Diretora de RH do Grupo Savegnago, Jaciani Rizzioli, apresentou a experiência da rede, que já implementou o modelo 5×2 em 95% das lojas
A adoção da escala 5×2 no varejo alimentar segue como um dos temas mais debatidos do setor este ano. Entre ganhos operacionais e preocupações com custos e segurança jurídica, o assunto exige análise cuidadosa e decisões baseadas em dados.
Em reunião integrada dos Comitês Jurídico e Gestão de Pessoas da Associação Catarinense de Supermercados (Acats), realizada nesta sexta-feira (27), a Diretora de RH do Grupo Savegnago, Jaciani Rizzioli, apresentou a experiência da rede, que conta com 14.500 colaboradores e já implementou o modelo em 95% das lojas. A conversa foi mediada pela Assessora Jurídica da Associação, Drª. Regina Almeida de Queiroz.
De acordo com Rizzioli, a decisão não foi impulsiva. O Grupo passou dois anos estudando cenários, avaliando impactos jurídicos, estrutura de custos, cultura organizacional e modelos praticados no Brasil e no exterior. O ponto de partida foi a percepção de que as escalas tradicionais já não respondiam com a mesma eficiência às novas demandas do mercado e à crescente dificuldade de atração e retenção de profissionais.
“Quem tem que definir a escala é o cliente”, afirmou Jaciani, ao destacar que o dimensionamento das equipes precisa acompanhar o fluxo e o comportamento de consumo. Para ela, a jornada deixou de ser apenas uma pauta de Recursos Humanos e passou a integrar a estratégia do negócio.

Os números apresentados chamaram a atenção. Após o piloto e a expansão do modelo, a empresa registrou redução de 11% no número de pessoas alocadas nas lojas e aumento de 6% na hora efetiva trabalhada. Houve queda significativa nas horas extras, diminuição de despesas com vale-transporte e redução de custos com refeição. A reorganização também contribuiu para a redução do absenteísmo e do turnover, além de tendência de queda nos acidentes de trajeto, já que há um dia a menos de deslocamento na semana e não há necessidade de saída para o almoço.

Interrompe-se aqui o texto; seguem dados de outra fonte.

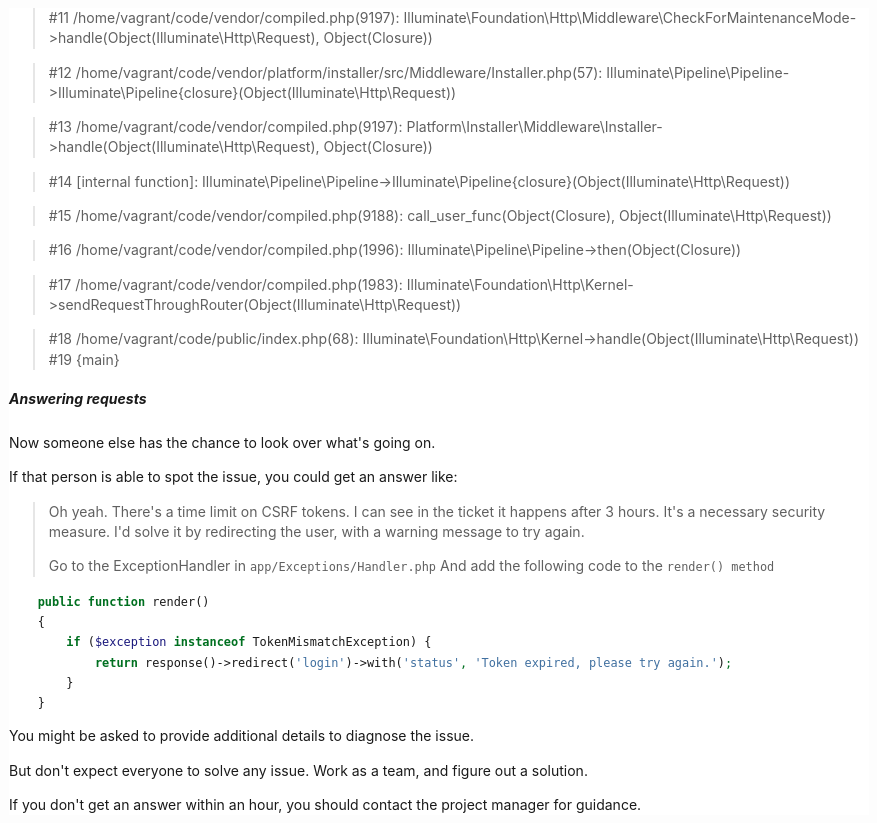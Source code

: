 > #11 /home/vagrant/code/vendor/compiled.php(9197): Illuminate\Foundation\Http\Middleware\CheckForMaintenanceMode->handle(Object(Illuminate\Http\Request), Object(Closure))

> #12 /home/vagrant/code/vendor/platform/installer/src/Middleware/Installer.php(57): Illuminate\Pipeline\Pipeline->Illuminate\Pipeline\{closure}(Object(Illuminate\Http\Request))

> #13 /home/vagrant/code/vendor/compiled.php(9197): Platform\Installer\Middleware\Installer->handle(Object(Illuminate\Http\Request), Object(Closure))

> #14 \[internal function\]: Illuminate\Pipeline\Pipeline->Illuminate\Pipeline\{closure}(Object(Illuminate\Http\Request))

> #15 /home/vagrant/code/vendor/compiled.php(9188): call_user_func(Object(Closure), Object(Illuminate\Http\Request))

> #16 /home/vagrant/code/vendor/compiled.php(1996): Illuminate\Pipeline\Pipeline->then(Object(Closure))

> #17 /home/vagrant/code/vendor/compiled.php(1983): Illuminate\Foundation\Http\Kernel->sendRequestThroughRouter(Object(Illuminate\Http\Request))

> #18 /home/vagrant/code/public/index.php(68): Illuminate\Foundation\Http\Kernel->handle(Object(Illuminate\Http\Request))
> #19 {main}

##### Answering requests

Now someone else has the chance to look over what's going on.

If that person is able to spot the issue, you could get an answer like:

> Oh yeah. There's a time limit on CSRF tokens.
> I can see in the ticket it happens after 3 hours. It's a necessary security measure.
> I'd solve it by redirecting the user, with a warning message to try again.
>
> Go to the ExceptionHandler in `app/Exceptions/Handler.php`
> And add the following code to the `render() method`
>
```php
    public function render()
    {
        if ($exception instanceof TokenMismatchException) {
            return response()->redirect('login')->with('status', 'Token expired, please try again.');
        }
    }
```

You might be asked to provide additional details to diagnose the issue.

But don't expect everyone to solve any issue. Work as a team, and figure out a solution.

If you don't get an answer within an hour, you should contact the project manager for guidance.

A redução do tempo de intervalo, segundo a executiva, partiu de demanda dos próprios colaboradores, que desejavam passar menos tempo fora de casa. Como resposta, a empresa implantou refeitórios nas lojas, eliminando o tempo de deslocamento para almoço. Clientes também passaram a registrar feedback positivo após a reorganização das equipes.
Apesar dos resultados, o alerta jurídico foi enfático. A construção da escala 5×2 exige controle rigoroso para evitar passivos trabalhistas. Situações como descumprimento do intervalo mínimo de 24 horas entre jornadas ou falhas no controle de horas extras podem gerar riscos. Como medida preventiva, o Grupo Savegnago passou a estruturar suas escalas sempre iniciando na segunda-feira, e não no domingo, garantindo o descanso semanal legal.
Durante a mediação, a Assessoria Jurídica da Acats ressaltou que inovação e criatividade são legítimas desde que respeitem rigorosamente a legislação trabalhista. No caso do Savegnago, a implementação apresentada não implicou precarização de direitos nem exigiu acordo coletivo específico, por estar dentro das 44 horas semanais previstas na CLT. A empresa manteve diálogo transparente com as entidades sindicais e reforçou a necessidade de planejamento técnico e controle rigoroso da jornada para evitar passivos, como no caso do intervalo mínimo de 24 horas e do acompanhamento de horas extras.
A empresa utiliza sistemas inteligentes e Inteligência Artificial para organizar as jornadas, mas mantém ajustes manuais para assegurar conformidade e equilíbrio operacional. O planejamento detalhado foi apontado como fator decisivo para os resultados obtidos. Ao sintetizar o posicionamento adotado pela rede, Jaciani destacou: “Quem planeja não aumenta custo, aumenta competitividade.”
O debate, no entanto, permanece aberto no setor supermercadista. Especialistas ressaltam que os impactos da escala 5×2 variam conforme porte da empresa, perfil regional de consumo, convenções coletivas e estrutura tecnológica disponível. A experiência apresentada não se coloca como modelo universal, mas como estudo de caso baseado em indicadores próprios.
Ao promover discussões técnicas, com mediação jurídica e compartilhamento de dados concretos, a Acats amplia o repertório dos supermercadistas e contribui para decisões alinhadas à realidade de cada operação.